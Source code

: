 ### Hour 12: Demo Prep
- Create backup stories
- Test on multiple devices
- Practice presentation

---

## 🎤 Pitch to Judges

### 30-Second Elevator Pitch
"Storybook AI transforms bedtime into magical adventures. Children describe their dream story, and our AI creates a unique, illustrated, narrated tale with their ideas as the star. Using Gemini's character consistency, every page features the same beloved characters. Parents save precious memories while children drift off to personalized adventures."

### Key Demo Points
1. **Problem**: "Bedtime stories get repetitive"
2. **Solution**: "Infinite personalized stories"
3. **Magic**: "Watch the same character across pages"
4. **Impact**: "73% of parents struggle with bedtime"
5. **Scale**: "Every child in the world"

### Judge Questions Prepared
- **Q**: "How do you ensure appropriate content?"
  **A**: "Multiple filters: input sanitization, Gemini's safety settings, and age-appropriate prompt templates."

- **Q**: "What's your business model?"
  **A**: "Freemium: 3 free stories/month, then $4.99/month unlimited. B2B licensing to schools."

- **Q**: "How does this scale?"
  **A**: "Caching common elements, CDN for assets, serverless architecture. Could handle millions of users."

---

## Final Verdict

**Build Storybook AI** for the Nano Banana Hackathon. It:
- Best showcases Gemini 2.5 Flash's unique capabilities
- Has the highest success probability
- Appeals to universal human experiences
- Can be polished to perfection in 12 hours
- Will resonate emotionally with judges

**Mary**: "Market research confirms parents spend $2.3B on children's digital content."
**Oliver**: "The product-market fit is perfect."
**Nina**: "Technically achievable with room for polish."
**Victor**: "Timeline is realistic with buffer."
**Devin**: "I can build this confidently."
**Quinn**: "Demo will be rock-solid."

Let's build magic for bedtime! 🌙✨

==

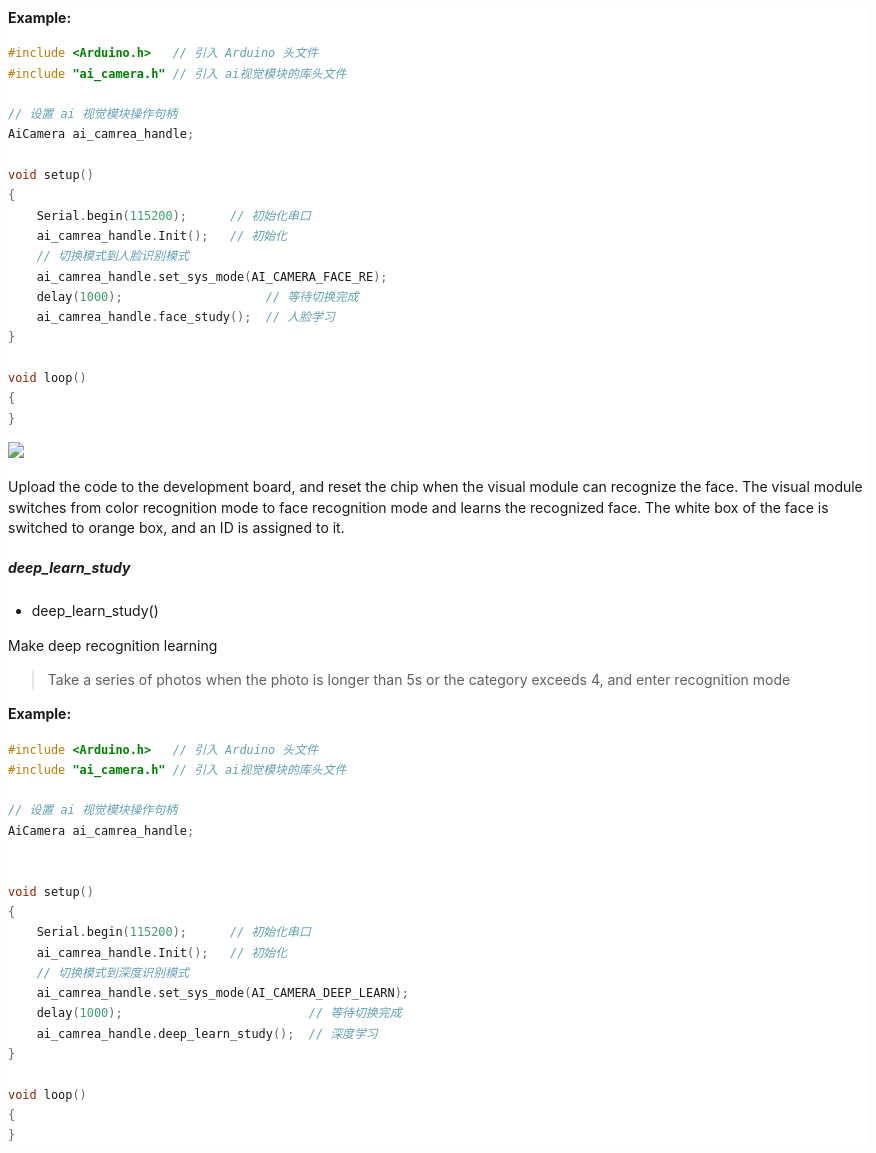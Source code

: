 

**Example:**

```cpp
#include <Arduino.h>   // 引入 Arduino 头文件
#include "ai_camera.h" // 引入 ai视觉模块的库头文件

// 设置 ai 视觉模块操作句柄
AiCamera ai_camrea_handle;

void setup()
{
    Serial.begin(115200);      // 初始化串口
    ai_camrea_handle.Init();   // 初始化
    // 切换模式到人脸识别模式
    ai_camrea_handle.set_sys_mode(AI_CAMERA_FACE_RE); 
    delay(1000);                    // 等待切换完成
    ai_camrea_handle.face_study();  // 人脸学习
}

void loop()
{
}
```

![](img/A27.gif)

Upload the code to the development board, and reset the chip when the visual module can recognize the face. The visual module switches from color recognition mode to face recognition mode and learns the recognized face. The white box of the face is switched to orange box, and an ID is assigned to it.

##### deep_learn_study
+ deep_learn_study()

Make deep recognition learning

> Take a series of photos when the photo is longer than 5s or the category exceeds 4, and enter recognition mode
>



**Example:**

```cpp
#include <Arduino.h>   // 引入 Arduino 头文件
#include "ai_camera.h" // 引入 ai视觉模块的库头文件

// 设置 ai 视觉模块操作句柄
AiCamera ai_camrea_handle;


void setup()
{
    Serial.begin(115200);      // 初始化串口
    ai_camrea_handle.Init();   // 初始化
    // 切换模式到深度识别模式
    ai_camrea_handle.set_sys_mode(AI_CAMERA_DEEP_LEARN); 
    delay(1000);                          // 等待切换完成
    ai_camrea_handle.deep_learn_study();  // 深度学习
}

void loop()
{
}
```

- _Work order_: Search the data for the string "when" and copy each line where it appears.

- _Solution_:
Upload the code to the development board, and reset the chip when the visual module can recognize the face. The visual module switches from color recognition mode to face recognition mode and learns the recognized face. The white box of the face is switched to orange box, and an ID is assigned to it.
> Take a series of photos when the photo is longer than 5s or the category exceeds 4, and enter recognition mode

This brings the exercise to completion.